2015年の発売以降、今でも多くの人に読まれ続けている『ありがとうの神様』。本書は、小林正観さんの40年間に及ぶ研究のなかで、いちばん伝えたかったことをまとめた「ベスト・メッセージ集」だ。あらゆる悩みを解決する「ありがとう」の秘訣が1冊にまとめられていて、読者からの大きな反響を呼んでいる。この連載では、本書のエッセンスの一部をお伝えしていく。
悩みや苦しみがなくなっていく
お釈迦さまが悟った道のりはいくつもありますが、その中のひとつに「四諦」という考えがあります。「4つの諦め」「4つの悟り」のことです。
「諦」という文字は、ある種の心の落ち着きや悟りを示しています。
「人生は苦悩に満ちている」という悟りです。
「執着が、悩み・苦しみの元である」という悟りです。
「執着によって、悩み・苦しみが存在しているのだから、執着をなくせば、悩み・苦しみはなくなる」という悟りです。
「悩みや苦しみは、こうでなければならない、ああでなければならない、こうすべきだ、という『とらわれ』や『こだわり』が自分自身を縛り付けている状態である。

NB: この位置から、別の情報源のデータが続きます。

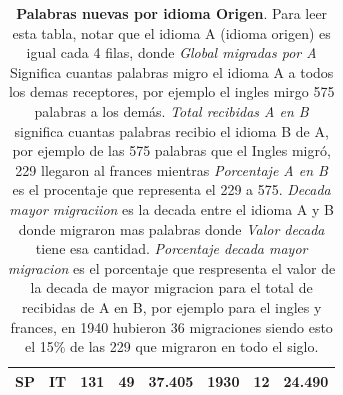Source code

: \documentclass[10pt,letterpaper]{article} %
\begin{document}
\begin{table}
\begin{tabular}{cccccccc}
		SP &       IT &                    131 &                      49 &             37.405 &                    1930 &                            12 &                             24.490 \\
		\bottomrule
	\end{tabular}
	\caption{\textbf{Palabras nuevas por idioma Origen}. Para leer esta tabla, notar que el idioma A (idioma origen) es igual cada 4 filas, donde \textit{Global migradas por A} Significa cuantas palabras migro el idioma A a todos los demas receptores, por ejemplo el ingles mirgo 575 palabras a los demás. \textit{Total recibidas A en B} significa cuantas palabras recibio el idioma B de A, por ejemplo de las 575 palabras que el Ingles migró, 229 llegaron al frances mientras  \textit{Porcentaje A en B} es el procentaje que representa el 229 a 575. \textit{Decada mayor migraciion} es la decada entre el idioma A y B donde migraron mas palabras donde \textit{Valor decada} tiene esa cantidad. \textit{Porcentaje decada mayor migracion} es el porcentaje que respresenta el valor de la decada de mayor migracion para el total de recibidas de A en B, por ejemplo para el ingles y frances, en 1940 hubieron 36 migraciones siendo esto el 15\% de las 229 que migraron en todo el siglo.}
	\label{tab.opcional:new_wordsA}
\end{table}
\end{document}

したがって、滅する(執着を捨てる)ということを、日常生活のあらゆる場面で実践していけばよい」という悟りです。
この4つの悟りを実践することで、お釈迦さまは、悩みや苦しみから離れ、「解脱」(悩みや迷いから解き放たれて、自由の境地に到達すること)できたそうです。
ある女性が、私にこんな質問をしました。
「夫が死んでから、7年間納骨していない(お墓に入れていない)のですが、別に、こだわる必要なんかありませんよね?」
私の答えは、こうです。
「こだわらなくてもよいのですが、ではなぜ、『納骨しないぞ』と7年間も頑張り続けているのですか? こだわらなくてよいのであれば、納骨してもよいではありませんか」
予想外の答えが返ってきて、その方は一瞬ショックを受けたようですが、「よくわかりました」と笑顔で話が収まりました。

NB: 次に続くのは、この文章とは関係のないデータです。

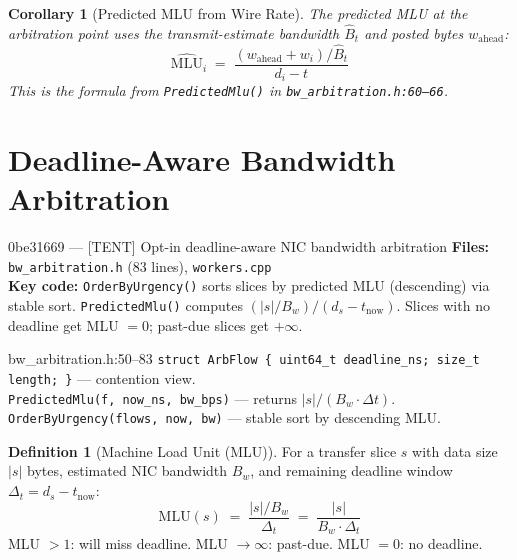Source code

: \documentclass[11pt,a4paper,twoside]{article}
\theoremstyle{plain}
\newtheorem{corollary}[theorem]{Corollary}
\theoremstyle{definition}
\newtheorem{definition}[theorem]{Definition}
\theoremstyle{remark}
\begin{document}
\begin{corollary}[Predicted MLU from Wire Rate]
\label{cor:predicted-mlu}
The predicted MLU at the arbitration point uses the transmit-estimate bandwidth
$\hat{B}_t$ and posted bytes $w_{\text{ahead}}$:
\begin{equation}
  \widehat{\text{MLU}}_i \;=\;
  \frac{(w_{\text{ahead}} + w_i) / \hat{B}_t}{d_i - t}
\end{equation}
This is the formula from \texttt{PredictedMlu()} in \texttt{bw\_arbitration.h:60--66}.
\end{corollary}


\section{Deadline-Aware Bandwidth Arbitration}
\label{sec:deadline-arb}

\begin{commitbox}{0be31669 --- [TENT] Opt-in deadline-aware NIC bandwidth arbitration}
\textbf{Files:} \texttt{bw\_arbitration.h} (83 lines), \texttt{workers.cpp}\\
\textbf{Key code:} \texttt{OrderByUrgency()} sorts slices by predicted MLU
(descending) via stable sort. \texttt{PredictedMlu()} computes
$(|s|/B_w) / (d_s - t_{\text{now}})$. Slices with no deadline get MLU $= 0$;
past-due slices get $+\infty$.
\end{commitbox}

\begin{codeline}{bw\_arbitration.h:50--83}
\texttt{struct ArbFlow \{ uint64\_t deadline\_ns; size\_t length; \}} --- contention view.\\
\texttt{PredictedMlu(f, now\_ns, bw\_bps)} --- returns $|s|/(B_w \cdot \Delta t)$.\\
\texttt{OrderByUrgency(flows, now, bw)} --- stable sort by descending MLU.
\end{codeline}

\begin{definition}[Machine Load Unit (MLU)]
\label{def:mlu}
For a transfer slice $s$ with data size $|s|$ bytes, estimated NIC bandwidth $B_w$,
and remaining deadline window $\Delta_t = d_s - t_{\text{now}}$:
\begin{equation}
  \text{MLU}(s) \;=\; \frac{|s| / B_w}{\Delta_t}
  \;=\; \frac{|s|}{B_w \cdot \Delta_t}
\end{equation}
MLU $> 1$: will miss deadline. MLU $\to \infty$: past-due. MLU $= 0$: no deadline.
\end{definition}
\end{document}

「いろいろなことにこだわらなくてよい。執着しなくてよい。そうすれば悩みや苦しみがなくなるのではないか」という考え方は、悩みや苦しみの根源を絶つという意味で、とても重要なことだと思います。
しかし、「こだわらなくていい」という部分だけを逆手にとって、常識的ではないことをずっとし続けることも、逆にこだわりなのではないでしょうか。
納骨するのがよいとか、悪いとか、そういうことを言っているのではありません。
ただ、こだわったり、とらわれたりすることが、悩みや苦しみの元になっているのではないか、ということを言いたいのです。
そのひとつひとつの「こだわり」や「とらわれ」がなくなったら、人間は本当にラクになることができるでしょう。